Highlighting the relationship between genes, diseases, and drugs is integral to the mission of the PharmGKB. As high-throughput DNA microarray and sequencing technologies continue to improve and become more available, researchers have access to rapidly growing amounts of genotype and phenotype data. The “Variants” feature of the PharmGKB showcases information on genetic variants and presents publication-supported relationships between specific variants and associated phenotypes. Variant information is organized for both ease of use and maximum information content. The PharmGKB currently contains over 370 variant annotations in 176 genes. These numbers are increasing rapidly as PharmGKB curators continue to create new variant entries.
There are several access points to the “Variants” feature.

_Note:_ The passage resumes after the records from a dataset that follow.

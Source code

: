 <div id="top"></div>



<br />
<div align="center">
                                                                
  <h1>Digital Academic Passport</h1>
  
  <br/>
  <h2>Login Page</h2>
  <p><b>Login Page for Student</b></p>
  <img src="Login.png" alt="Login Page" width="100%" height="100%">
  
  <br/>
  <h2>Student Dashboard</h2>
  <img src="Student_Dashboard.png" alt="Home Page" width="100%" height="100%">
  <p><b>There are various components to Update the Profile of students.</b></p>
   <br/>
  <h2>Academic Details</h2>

One can click on the “variants of interest” icon found on the PharmGKB homepage to browse through a list of genes for which there exist annotated variants, or one can search for variants in a particular gene by entering that gene’s name in the “Search PharmGKB” box. Entering a dbSNP rsID as a search term will also take the user to the gene in which that variant is located.
depicts a typical Variants page. In this example, variants in the ABCB1 gene are graphically represented in a UCSC Genome Browser–like format. Tick marks designating the locations of SNPs submitted as genotyping data to the PharmGKB are displayed on the PharmGKB labeled track. The height of each tick mark reflects the frequency of that variant. Introns, exons, untranslated regions, promoters, and flanking regions are color-coded to facilitate visualization of these features. The Golden Path track shows the location of gene exons from the UCSC Genome Browser assembly (Karolchik et al., 2008
; Kent et al., 2002
). SNPs found on a custom Illumina 317 SNP array microchip are indicated on the PharmGKB Illumina track (Hernandez-Boussard et al., 2008
). Finally, SNPs in this region from the dbSNP and JSNP databases are represented on the dbSNP (Sherry et al., 2001
) and JSNP (Hirakawa et al., 2002
) tracks, respectively.
Importantly, the Variants display table located beneath the graphical SNP distribution image includes the Golden Path position of each variant to unambiguously pinpoint its location in the human genome relative to a reference sequence and, if known, the dbSNP rsID is listed. This standardized, precise localization of variants eliminates uncertainty in variant position that is sometimes encountered when various variant notations are employed. Additionally, the nucleotides observed at each variant location are listed, and the genomic context of each variant is indicated (e.g., exon, intron, etc.), as well as the amino acids found in variant codons. By clicking on a variant’s Golden Path position, dbSNP rsID, or polymorphic nucleotide, the user is routed to the UCSC Genome Browser, to dbSNP, or to the PharmGKB allele frequency information for that variant, respectively.
The PharmGKB has recently introduced a feature to highlight variants with phenotypic consequences. Variants with an entry in the “Variant of Interest Curation Level” column are supplemented with phenotype information from the literature and from data submissions to the PharmGKB. Three-star (***) annotations indicate in-depth variant curation, with a phenotype summary, literature references, and allele frequency data. Clicking on the “view” link adjacent to the “***” symbol brings up the three-star variant’s “Annotations” tab. One can then access detailed variant information by clicking on the URL provided. This information is the same “Important Variants Information” included in the VIP feature discussed above. Two-star (**) annotations reflect shorter phenotype summaries with accompanying literature references. To access variant annotation content, one can either click on the “view” link, or simply position the mouse pointer over the “view” link to display the variant phenotype summary. One-star (*) annotations are used for those that are generated by computer programs and have not been reviewed by curators.
The PharmGKB Variant Browser serves users in multiple ways. Variants are easy to locate in a gene, and the nucleotides observed at the polymorphic position by data submitters—as well as the amino acids encoded by polymorphic codons—are readily identifiable. This data, used in conjunction with the two- and three-star variant annotations, can serve as the basis for selecting variants to genotype in pharmacogenetics and pharmacogenomics studies.